A lot of good engineers as well as mechanics got their start in just this way. And there weren't that many teenage car accidents because there weren't that many cars built in garages. More ended up being sold for junk than driven. But most of us learned something about trouble shooting our cars later on in life, which meant our lives were less at the mercy of others.

Nowadays, if a teen wants a car, he generally just wines a lot to mom and dad, or finds a job after school. (As we all know, progress is always down hill.) And when was the last time you saw a teen look under the hood of a car? Most people don't even realize that the faster you drive a car the worse mileage the car gets. Evidently, no one is aware that depressing the accelerator causes more gasoline to be pumped through the engine. (Yup, I've actually met college students who admitted that they did not know this.)

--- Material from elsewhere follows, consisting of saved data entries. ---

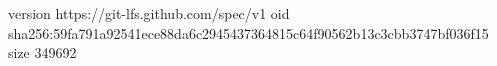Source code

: version https://git-lfs.github.com/spec/v1
oid sha256:59fa791a92541ece88da6c2945437364815c64f90562b13c3cbb3747bf036f15
size 349692
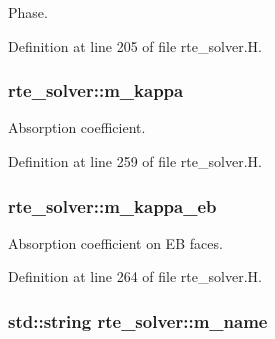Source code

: Phase. 



Definition at line 205 of file rte\+\_\+solver.\+H.

\subsubsection[{\texorpdfstring{m\+\_\+kappa}{m_kappa}}]{ rte\+\_\+solver\+::m\+\_\+kappa\hspace{0.3cm}{\ttfamily [protected]}}\hypertarget{classrte__solver_ae5cfc01b0a14fe67e896cbeddb172771}{}\label{classrte__solver_ae5cfc01b0a14fe67e896cbeddb172771}


Absorption coefficient. 



Definition at line 259 of file rte\+\_\+solver.\+H.

\subsubsection[{\texorpdfstring{m\+\_\+kappa\+\_\+eb}{m_kappa_eb}}]{ rte\+\_\+solver\+::m\+\_\+kappa\+\_\+eb\hspace{0.3cm}{\ttfamily [protected]}}\hypertarget{classrte__solver_ab0c0eea8bb4b68fced66198a4535a199}{}\label{classrte__solver_ab0c0eea8bb4b68fced66198a4535a199}


Absorption coefficient on EB faces. 



Definition at line 264 of file rte\+\_\+solver.\+H.

\subsubsection[{\texorpdfstring{m\+\_\+name}{m_name}}]{\setlength{\rightskip}{0pt plus 5cm}std\+::string rte\+\_\+solver\+::m\+\_\+name\hspace{0.3cm}{\ttfamily [protected]}}\hypertarget{classrte__solver_ae382b783ea69f9ce1a90a5bbe5b62724}{}\label{classrte__solver_ae382b783ea69f9ce1a90a5bbe5b62724}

Technology seems to work this way. Eric Chabrow, in an editorial for CIO Insight entitled "Age Determines Technology's Value," addresses the age differential in technology today. His prime example is drawn from a small business when one owner wants to build a Web site and the other, a much younger man, explains that Web sites are passé, everyone has "spaces" today.

"Spaces," of course, are blogs, which are Web sites, or more correctly spaces on Web sites. The big difference in having your own space verses your own Web site is in how your visitors arrive at your site. The latter depends mostly on what used to be called "word of mouth," which as most business folks know is the best advertising money can buy.

And the other difference is that it takes almost no knowledge or ability to "create" a space. In fact doing so can hardly be called "creating" at all, unless you include content.

But that's okay. Being able to maneuver a car is more important than being able to check the oil, most of the time.